Another fantastic highlight (and another bitchy song) is “F**ck Me Pumps”, where she blatantly and callously calls out desperate, gold-digging club ladies in a sardonic and matter-of-fact way.  “F**ck Me Pumps” has so many great lines, it’s too hard to pick the best; yeah it’s catty, but it’s hilarious and probably at least a little true.  “I Heard Love Is Blind” is like a jazz version of Back to Black‘s “You Know I’m No Good”; except that on Frank, Amy’s misdeeds (“I couldn’t resist him/His eyes were like yours/His hair was exactly the shade of brown/He’s just not as tall, but I couldn’t tell/It was dark and I was lying down) are hidden by her almost unapologetic sweet vocals and the light and sparse instrumental arrangement.  “Take the Box” falls into that category as well; as the candid lyrical meaning of the song is hidden by the classical jazz rendering.  Amy also proves her jazz metal by tackling covers of two classics, “Moody’s Mood for Love” and “(There Is) No Greater Love”.  Her vocal performance and interpretation of both songs is excellent, although on Frank, they’re not as much of a draw as Amy’s own work.

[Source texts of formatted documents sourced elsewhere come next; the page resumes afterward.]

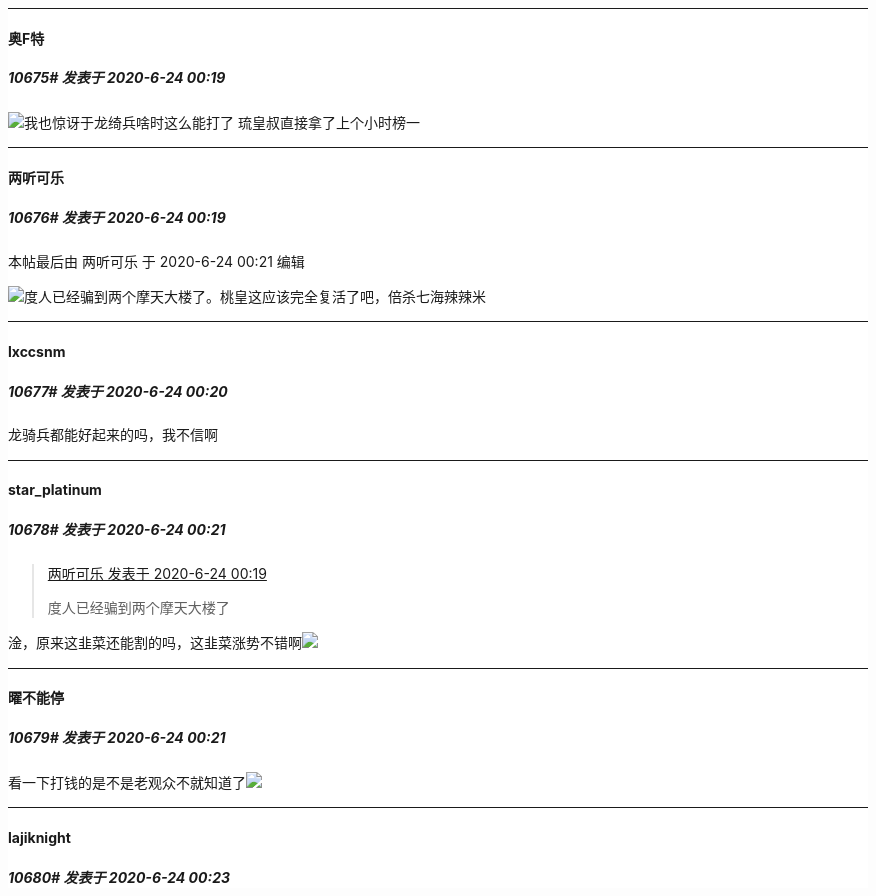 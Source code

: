 
-----

####  奥F特  
##### 10675#       发表于 2020-6-24 00:19


<img src="https://static.saraba1st.com/image/smiley/face2017/105.png" referrerpolicy="no-referrer">我也惊讶于龙绮兵啥时这么能打了 琉皇叔直接拿了上个小时榜一


-----

####  两听可乐  
##### 10676#       发表于 2020-6-24 00:19


 本帖最后由 两听可乐 于 2020-6-24 00:21 编辑 

<img src="https://static.saraba1st.com/image/smiley/face2017/067.png" referrerpolicy="no-referrer">度人已经骗到两个摩天大楼了。桃皇这应该完全复活了吧，倍杀七海辣辣米


-----

####  lxccsnm  
##### 10677#       发表于 2020-6-24 00:20


龙骑兵都能好起来的吗，我不信啊


-----

####  star_platinum  
##### 10678#       发表于 2020-6-24 00:21


<blockquote><a href="httphttps://bbs.saraba1st.com/2b/forum.php?mod=redirect&amp;goto=findpost&amp;pid=47926863&amp;ptid=1942338" target="_blank">两听可乐 发表于 2020-6-24 00:19</a>

度人已经骗到两个摩天大楼了</blockquote>
淦，原来这韭菜还能割的吗，这韭菜涨势不错啊<img src="https://static.saraba1st.com/image/smiley/face2017/068.png" referrerpolicy="no-referrer">


-----

####  曜不能停  
##### 10679#       发表于 2020-6-24 00:21


看一下打钱的是不是老观众不就知道了<img src="https://static.saraba1st.com/image/smiley/face2017/003.png" referrerpolicy="no-referrer">


-----

####  lajiknight  
##### 10680#       发表于 2020-6-24 00:23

“In My Bed” is a departure from the rest of the album musically; it’s a more slick and commercial R&B-produced track.  Even though that sounds like it might not be a good thing, it’s actually successful because the songwriting is excellent and Amy’s voice is so soulful that it’s not a stretch at all.  “What Is It About Men” comes the closest to that in production value, but it’s much more retro then “In My Bed”.  “What Is It About Men” also gives shades of her personal demons with lines like, “My destructive side has grown a mile wide/And I question myself again: what is it ’bout men?”.  The album closer, “Amy Amy Amy”, finds her examining herself as well, with the line, “Where’s my moral parallel?”, but the song is seductive and sexy, the chorus chanting her name as she simmers and raves about her physical attraction to a guy.

Amy Winehouse is one of the great vocal talents to come around in a while, with rare personality and ability far beyond your average young female artist.  Despite her myriad troubles, there’s no taking away the brilliance of her work.  Frank is a remarkable debut album, deserving of all the praise it received when it was released.  If you only own Back to Black, definitely pick up Frank as well.  It’s a treat to hear an artist with a true inherent talent like hers, and on it’s own accord, it’s a contemporary jazz record worth having in your collection.